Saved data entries
=====

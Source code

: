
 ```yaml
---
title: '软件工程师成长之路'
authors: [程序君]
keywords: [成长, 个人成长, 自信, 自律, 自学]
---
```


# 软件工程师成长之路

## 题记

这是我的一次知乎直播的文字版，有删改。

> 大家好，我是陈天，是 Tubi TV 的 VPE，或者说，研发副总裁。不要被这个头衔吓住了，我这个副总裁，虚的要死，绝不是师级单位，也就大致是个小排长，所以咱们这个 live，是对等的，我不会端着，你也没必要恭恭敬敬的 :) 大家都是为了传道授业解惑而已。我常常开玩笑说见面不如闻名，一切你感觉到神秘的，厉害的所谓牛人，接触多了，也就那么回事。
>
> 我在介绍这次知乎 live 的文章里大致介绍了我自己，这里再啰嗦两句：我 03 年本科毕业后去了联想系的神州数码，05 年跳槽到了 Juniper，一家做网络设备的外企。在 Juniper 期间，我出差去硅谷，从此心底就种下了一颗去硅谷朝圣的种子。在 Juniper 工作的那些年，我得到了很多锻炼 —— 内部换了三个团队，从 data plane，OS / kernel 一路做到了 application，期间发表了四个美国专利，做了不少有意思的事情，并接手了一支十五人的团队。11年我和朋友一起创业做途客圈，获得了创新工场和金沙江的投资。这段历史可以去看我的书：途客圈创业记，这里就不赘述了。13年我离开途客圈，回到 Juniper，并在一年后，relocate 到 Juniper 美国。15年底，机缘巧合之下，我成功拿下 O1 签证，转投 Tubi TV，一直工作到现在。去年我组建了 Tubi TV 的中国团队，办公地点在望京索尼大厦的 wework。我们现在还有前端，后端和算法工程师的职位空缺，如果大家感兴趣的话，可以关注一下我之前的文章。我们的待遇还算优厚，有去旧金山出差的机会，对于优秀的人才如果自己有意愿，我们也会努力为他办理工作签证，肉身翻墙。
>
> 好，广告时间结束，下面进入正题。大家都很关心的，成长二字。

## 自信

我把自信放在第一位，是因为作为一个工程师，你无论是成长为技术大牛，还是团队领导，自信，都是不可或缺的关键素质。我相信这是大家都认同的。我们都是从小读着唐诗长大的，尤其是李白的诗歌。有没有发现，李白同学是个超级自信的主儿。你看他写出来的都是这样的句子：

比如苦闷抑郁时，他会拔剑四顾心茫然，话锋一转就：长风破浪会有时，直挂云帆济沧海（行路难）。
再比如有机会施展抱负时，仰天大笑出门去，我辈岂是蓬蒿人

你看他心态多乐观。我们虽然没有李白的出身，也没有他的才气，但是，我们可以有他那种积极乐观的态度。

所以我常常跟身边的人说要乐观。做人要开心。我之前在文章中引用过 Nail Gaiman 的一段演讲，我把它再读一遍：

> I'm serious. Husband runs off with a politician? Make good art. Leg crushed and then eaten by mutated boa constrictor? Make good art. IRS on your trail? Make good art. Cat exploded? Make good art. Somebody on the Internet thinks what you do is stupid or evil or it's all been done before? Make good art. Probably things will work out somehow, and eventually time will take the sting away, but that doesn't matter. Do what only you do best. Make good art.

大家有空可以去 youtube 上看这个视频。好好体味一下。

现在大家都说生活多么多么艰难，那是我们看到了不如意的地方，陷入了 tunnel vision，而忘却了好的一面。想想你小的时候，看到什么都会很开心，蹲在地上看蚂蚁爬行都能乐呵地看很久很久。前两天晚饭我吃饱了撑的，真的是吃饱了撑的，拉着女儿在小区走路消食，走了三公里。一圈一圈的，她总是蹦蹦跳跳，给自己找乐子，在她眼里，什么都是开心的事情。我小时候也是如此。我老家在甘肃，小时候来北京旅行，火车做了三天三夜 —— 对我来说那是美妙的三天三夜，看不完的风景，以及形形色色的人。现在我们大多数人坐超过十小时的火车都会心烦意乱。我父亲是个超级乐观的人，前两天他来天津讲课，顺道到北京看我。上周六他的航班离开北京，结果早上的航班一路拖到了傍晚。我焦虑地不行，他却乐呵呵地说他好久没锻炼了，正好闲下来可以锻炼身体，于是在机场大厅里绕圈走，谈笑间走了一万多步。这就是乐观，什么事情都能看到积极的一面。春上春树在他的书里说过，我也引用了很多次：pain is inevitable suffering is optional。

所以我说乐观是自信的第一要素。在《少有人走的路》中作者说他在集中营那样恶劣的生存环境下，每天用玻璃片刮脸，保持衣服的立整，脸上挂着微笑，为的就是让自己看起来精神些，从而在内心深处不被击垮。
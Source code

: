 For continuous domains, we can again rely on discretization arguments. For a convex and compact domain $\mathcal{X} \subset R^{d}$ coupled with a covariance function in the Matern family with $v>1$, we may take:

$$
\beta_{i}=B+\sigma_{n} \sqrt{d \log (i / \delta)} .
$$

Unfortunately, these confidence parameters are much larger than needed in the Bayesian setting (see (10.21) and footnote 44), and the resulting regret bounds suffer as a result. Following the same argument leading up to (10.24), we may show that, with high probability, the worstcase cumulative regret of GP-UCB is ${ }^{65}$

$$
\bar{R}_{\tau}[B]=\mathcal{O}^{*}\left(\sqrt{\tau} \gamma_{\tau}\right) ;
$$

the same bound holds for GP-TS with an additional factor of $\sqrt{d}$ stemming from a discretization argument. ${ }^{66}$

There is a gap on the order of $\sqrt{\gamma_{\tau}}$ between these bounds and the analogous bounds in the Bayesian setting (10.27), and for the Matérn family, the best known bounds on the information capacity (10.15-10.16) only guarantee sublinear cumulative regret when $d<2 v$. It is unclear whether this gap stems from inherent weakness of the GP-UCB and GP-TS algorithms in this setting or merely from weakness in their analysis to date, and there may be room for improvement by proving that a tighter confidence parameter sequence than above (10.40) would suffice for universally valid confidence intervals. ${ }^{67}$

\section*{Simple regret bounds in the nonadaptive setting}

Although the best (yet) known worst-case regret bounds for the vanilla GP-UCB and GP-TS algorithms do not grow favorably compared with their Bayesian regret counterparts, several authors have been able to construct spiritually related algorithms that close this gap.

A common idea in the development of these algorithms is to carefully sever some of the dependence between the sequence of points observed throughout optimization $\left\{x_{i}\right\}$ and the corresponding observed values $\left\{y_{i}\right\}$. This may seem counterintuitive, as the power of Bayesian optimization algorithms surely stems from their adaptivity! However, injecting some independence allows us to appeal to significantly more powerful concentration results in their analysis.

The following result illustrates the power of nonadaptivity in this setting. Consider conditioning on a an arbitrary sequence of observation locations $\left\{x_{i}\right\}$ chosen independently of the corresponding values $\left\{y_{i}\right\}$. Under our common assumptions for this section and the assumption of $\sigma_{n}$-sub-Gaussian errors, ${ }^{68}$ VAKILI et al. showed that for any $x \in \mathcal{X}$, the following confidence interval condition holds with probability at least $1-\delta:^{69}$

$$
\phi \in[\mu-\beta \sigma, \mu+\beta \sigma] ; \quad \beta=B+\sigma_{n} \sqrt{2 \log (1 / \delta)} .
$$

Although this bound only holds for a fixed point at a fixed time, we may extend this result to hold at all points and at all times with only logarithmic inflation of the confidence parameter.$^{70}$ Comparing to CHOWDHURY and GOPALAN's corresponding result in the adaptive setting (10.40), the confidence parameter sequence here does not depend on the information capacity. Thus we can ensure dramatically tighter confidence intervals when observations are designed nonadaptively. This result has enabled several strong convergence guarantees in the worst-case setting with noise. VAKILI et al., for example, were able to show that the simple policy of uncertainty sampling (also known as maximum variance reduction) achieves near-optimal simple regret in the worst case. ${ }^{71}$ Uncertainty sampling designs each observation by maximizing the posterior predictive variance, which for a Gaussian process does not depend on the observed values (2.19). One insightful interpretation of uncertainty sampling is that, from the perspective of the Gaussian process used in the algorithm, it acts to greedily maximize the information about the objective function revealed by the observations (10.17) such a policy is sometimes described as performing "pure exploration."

=====

■ WORK INSTRUCTION:
Write the entries out again in full, exactly as they appear above.

■ REPLY TO THE EXERCISE:
Source code

:
 ```yaml
---
title: '软件工程师成长之路'
authors: [程序君]
keywords: [成长, 个人成长, 自信, 自律, 自学]
---
```


# 软件工程师成长之路

## 题记

这是我的一次知乎直播的文字版，有删改。

> 大家好，我是陈天，是 Tubi TV 的 VPE，或者说，研发副总裁。不要被这个头衔吓住了，我这个副总裁，虚的要死，绝不是师级单位，也就大致是个小排长，所以咱们这个 live，是对等的，我不会端着，你也没必要恭恭敬敬的 :) 大家都是为了传道授业解惑而已。我常常开玩笑说见面不如闻名，一切你感觉到神秘的，厉害的所谓牛人，接触多了，也就那么回事。
>
> 我在介绍这次知乎 live 的文章里大致介绍了我自己，这里再啰嗦两句：我 03 年本科毕业后去了联想系的神州数码，05 年跳槽到了 Juniper，一家做网络设备的外企。在 Juniper 期间，我出差去硅谷，从此心底就种下了一颗去硅谷朝圣的种子。在 Juniper 工作的那些年，我得到了很多锻炼 —— 内部换了三个团队，从 data plane，OS / kernel 一路做到了 application，期间发表了四个美国专利，做了不少有意思的事情，并接手了一支十五人的团队。11年我和朋友一起创业做途客圈，获得了创新工场和金沙江的投资。这段历史可以去看我的书：途客圈创业记，这里就不赘述了。13年我离开途客圈，回到 Juniper，并在一年后，relocate 到 Juniper 美国。15年底，机缘巧合之下，我成功拿下 O1 签证，转投 Tubi TV，一直工作到现在。去年我组建了 Tubi TV 的中国团队，办公地点在望京索尼大厦的 wework。我们现在还有前端，后端和算法工程师的职位空缺，如果大家感兴趣的话，可以关注一下我之前的文章。我们的待遇还算优厚，有去旧金山出差的机会，对于优秀的人才如果自己有意愿，我们也会努力为他办理工作签证，肉身翻墙。
>
> 好，广告时间结束，下面进入正题。大家都很关心的，成长二字。

## 自信

我把自信放在第一位，是因为作为一个工程师，你无论是成长为技术大牛，还是团队领导，自信，都是不可或缺的关键素质。我相信这是大家都认同的。我们都是从小读着唐诗长大的，尤其是李白的诗歌。有没有发现，李白同学是个超级自信的主儿。你看他写出来的都是这样的句子：

比如苦闷抑郁时，他会拔剑四顾心茫然，话锋一转就：长风破浪会有时，直挂云帆济沧海（行路难）。
再比如有机会施展抱负时，仰天大笑出门去，我辈岂是蓬蒿人

你看他心态多乐观。我们虽然没有李白的出身，也没有他的才气，但是，我们可以有他那种积极乐观的态度。

所以我常常跟身边的人说要乐观。做人要开心。我之前在文章中引用过 Nail Gaiman 的一段演讲，我把它再读一遍：

> I'm serious. Husband runs off with a politician? Make good art. Leg crushed and then eaten by mutated boa constrictor? Make good art. IRS on your trail? Make good art. Cat exploded? Make good art. Somebody on the Internet thinks what you do is stupid or evil or it's all been done before? Make good art. Probably things will work out somehow, and eventually time will take the sting away, but that doesn't matter. Do what only you do best. Make good art.

大家有空可以去 youtube 上看这个视频。好好体味一下。

现在大家都说生活多么多么艰难，那是我们看到了不如意的地方，陷入了 tunnel vision，而忘却了好的一面。想想你小的时候，看到什么都会很开心，蹲在地上看蚂蚁爬行都能乐呵地看很久很久。前两天晚饭我吃饱了撑的，真的是吃饱了撑的，拉着女儿在小区走路消食，走了三公里。一圈一圈的，她总是蹦蹦跳跳，给自己找乐子，在她眼里，什么都是开心的事情。我小时候也是如此。我老家在甘肃，小时候来北京旅行，火车做了三天三夜 —— 对我来说那是美妙的三天三夜，看不完的风景，以及形形色色的人。现在我们大多数人坐超过十小时的火车都会心烦意乱。我父亲是个超级乐观的人，前两天他来天津讲课，顺道到北京看我。上周六他的航班离开北京，结果早上的航班一路拖到了傍晚。我焦虑地不行，他却乐呵呵地说他好久没锻炼了，正好闲下来可以锻炼身体，于是在机场大厅里绕圈走，谈笑间走了一万多步。这就是乐观，什么事情都能看到积极的一面。春上春树在他的书里说过，我也引用了很多次：pain is inevitable suffering is optional。

所以我说乐观是自信的第一要素。在《少有人走的路》中作者说他在集中营那样恶劣的生存环境下，每天用玻璃片刮脸，保持衣服的立整，脸上挂着微笑，为的就是让自己看起来精神些，从而在内心深处不被击垮。
Source code

: For continuous domains, we can again rely on discretization arguments. For a convex and compact domain $\mathcal{X} \subset R^{d}$ coupled with a covariance function in the Matern family with $v>1$, we may take:

$$
\beta_{i}=B+\sigma_{n} \sqrt{d \log (i / \delta)} .
$$

Unfortunately, these confidence parameters are much larger than needed in the Bayesian setting (see (10.21) and footnote 44), and the resulting regret bounds suffer as a result. Following the same argument leading up to (10.24), we may show that, with high probability, the worstcase cumulative regret of GP-UCB is ${ }^{65}$

$$
\bar{R}_{\tau}[B]=\mathcal{O}^{*}\left(\sqrt{\tau} \gamma_{\tau}\right) ;
$$

the same bound holds for GP-TS with an additional factor of $\sqrt{d}$ stemming from a discretization argument. ${ }^{66}$

There is a gap on the order of $\sqrt{\gamma_{\tau}}$ between these bounds and the analogous bounds in the Bayesian setting (10.27), and for the Matérn family, the best known bounds on the information capacity (10.15-10.16) only guarantee sublinear cumulative regret when $d<2 v$. It is unclear whether this gap stems from inherent weakness of the GP-UCB and GP-TS algorithms in this setting or merely from weakness in their analysis to date, and there may be room for improvement by proving that a tighter confidence parameter sequence than above (10.40) would suffice for universally valid confidence intervals. ${ }^{67}$

\section*{Simple regret bounds in the nonadaptive setting}

Although the best (yet) known worst-case regret bounds for the vanilla GP-UCB and GP-TS algorithms do not grow favorably compared with their Bayesian regret counterparts, several authors have been able to construct spiritually related algorithms that close this gap.

A common idea in the development of these algorithms is to carefully sever some of the dependence between the sequence of points observed throughout optimization $\left\{x_{i}\right\}$ and the corresponding observed values $\left\{y_{i}\right\}$. This may seem counterintuitive, as the power of Bayesian optimization algorithms surely stems from their adaptivity! However, injecting some independence allows us to appeal to significantly more powerful concentration results in their analysis.

The following result illustrates the power of nonadaptivity in this setting. Consider conditioning on a an arbitrary sequence of observation locations $\left\{x_{i}\right\}$ chosen independently of the corresponding values $\left\{y_{i}\right\}$. Under our common assumptions for this section and the assumption of $\sigma_{n}$-sub-Gaussian errors, ${ }^{68}$ VAKILI et al. showed that for any $x \in \mathcal{X}$, the following confidence interval condition holds with probability at least $1-\delta:^{69}$

$$
\phi \in[\mu-\beta \sigma, \mu+\beta \sigma] ; \quad \beta=B+\sigma_{n} \sqrt{2 \log (1 / \delta)} .
$$

Although this bound only holds for a fixed point at a fixed time, we may extend this result to hold at all points and at all times with only logarithmic inflation of the confidence parameter.$^{70}$ Comparing to CHOWDHURY and GOPALAN's corresponding result in the adaptive setting (10.40), the confidence parameter sequence here does not depend on the information capacity. Thus we can ensure dramatically tighter confidence intervals when observations are designed nonadaptively. This result has enabled several strong convergence guarantees in the worst-case setting with noise. VAKILI et al., for example, were able to show that the simple policy of uncertainty sampling (also known as maximum variance reduction) achieves near-optimal simple regret in the worst case. ${ }^{71}$ Uncertainty sampling designs each observation by maximizing the posterior predictive variance, which for a Gaussian process does not depend on the observed values (2.19). One insightful interpretation of uncertainty sampling is that, from the perspective of the Gaussian process used in the algorithm, it acts to greedily maximize the information about the objective function revealed by the observations (10.17) such a policy is sometimes described as performing "pure exploration."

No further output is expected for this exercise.